Review bridge pass (Lox) invites

We have a few features related to Lox invites that could do with some review.

/cc @cohosh, @onyinyang for infomation about Lox. /cc @donuts for UX.

Should we keep invites when the Lox credentials change?

Currently, whenever TorSettings.bridges.lox_id changes we loose all the invites we have generated in the past. However, in principle those invites are still valid. Especially since they haven't been shared.

In particular, if the user removes lox but then restores it later, we should give them access back to their invite codes.

Are there any potential problems that could arise from sharing invites for a bridge pass you are no longer using?

Do invites have an expire date?

If an invite is generated, will it expire after some time if it is not redeemed? I seem to remember @cohosh mentioning something like this.

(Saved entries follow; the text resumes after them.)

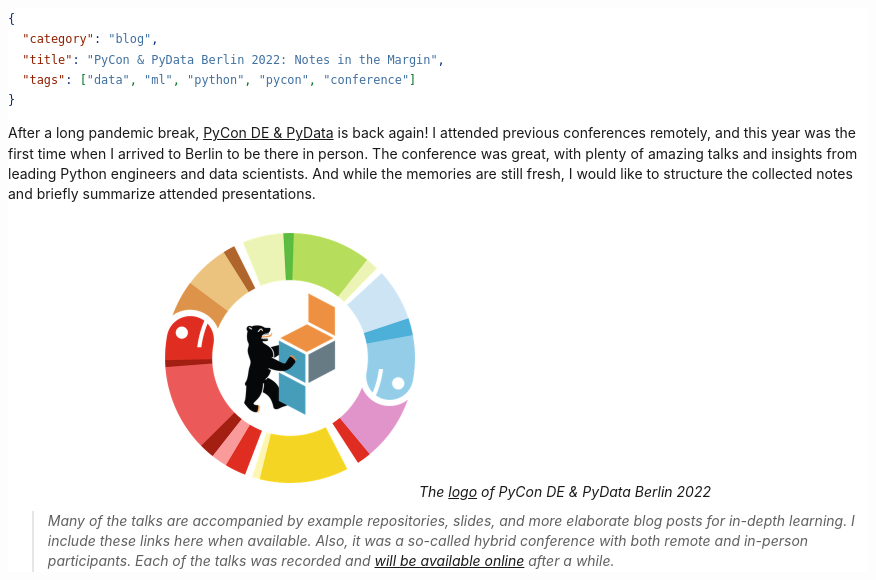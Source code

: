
```json
{
  "category": "blog",
  "title": "PyCon & PyData Berlin 2022: Notes in the Margin",
  "tags": ["data", "ml", "python", "pycon", "conference"]
}
```


After a long pandemic break, [PyCon DE & PyData](https://2022.pycon.de/) is back again! I attended previous 
conferences remotely, and this year was the first time when I arrived to Berlin to be there in person. The conference
was great, with plenty of amazing talks and insights from leading Python engineers and data scientists. And while 
the memories are still fresh, I would like to structure the collected notes and briefly summarize attended 
presentations.



<div style="height: 250px; margin: 2em; text-align: center">
    <img class="image-center" src="/static/images/posts/pycon2022.png" alt="pycon2022" style="height: inherit; width: inherit; padding-bottom: 1em"/>
    <em>The <a href="https://2022.pycon.de/">logo</a> of PyCon DE & PyData Berlin 2022</em>
</div>

<blockquote class="tip">
<i>Many of the talks are accompanied by example repositories, slides, and more elaborate blog posts for in-depth learning. 
I include these links here when available. Also, it was a so-called hybrid conference with both remote and in-person 
participants. Each of the talks was recorded and <a href="https://www.youtube.com/c/PyConDE">will be available online</a>
after a while.</i>
</blockquote>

Is there a way for Tor Browser to determine when an invite will expire in the future, or a way to determine that an invite has already expired?

If there was, we could show the expire date in the invite dialog, and we could automatically hide expired invites (or just drop them entirely if enough time passes).

Can we check whether an invite has been redeemed?

Is there a way for a user to check that the invite they generated has already been redeemed?

If there was, we could show the status in the invite dialog.

Can we know why an invite is rejected?

I feel like an invite can be rejected for a few reasons:

• A non-existing invite code.
• The invite has already been used.
• The invite has expired?

Right now the UI does not distinguish between these error cases. It would be nice if the Lox authority could give some kind of error code for why an invite was rejected, so we can pass on some message to the user.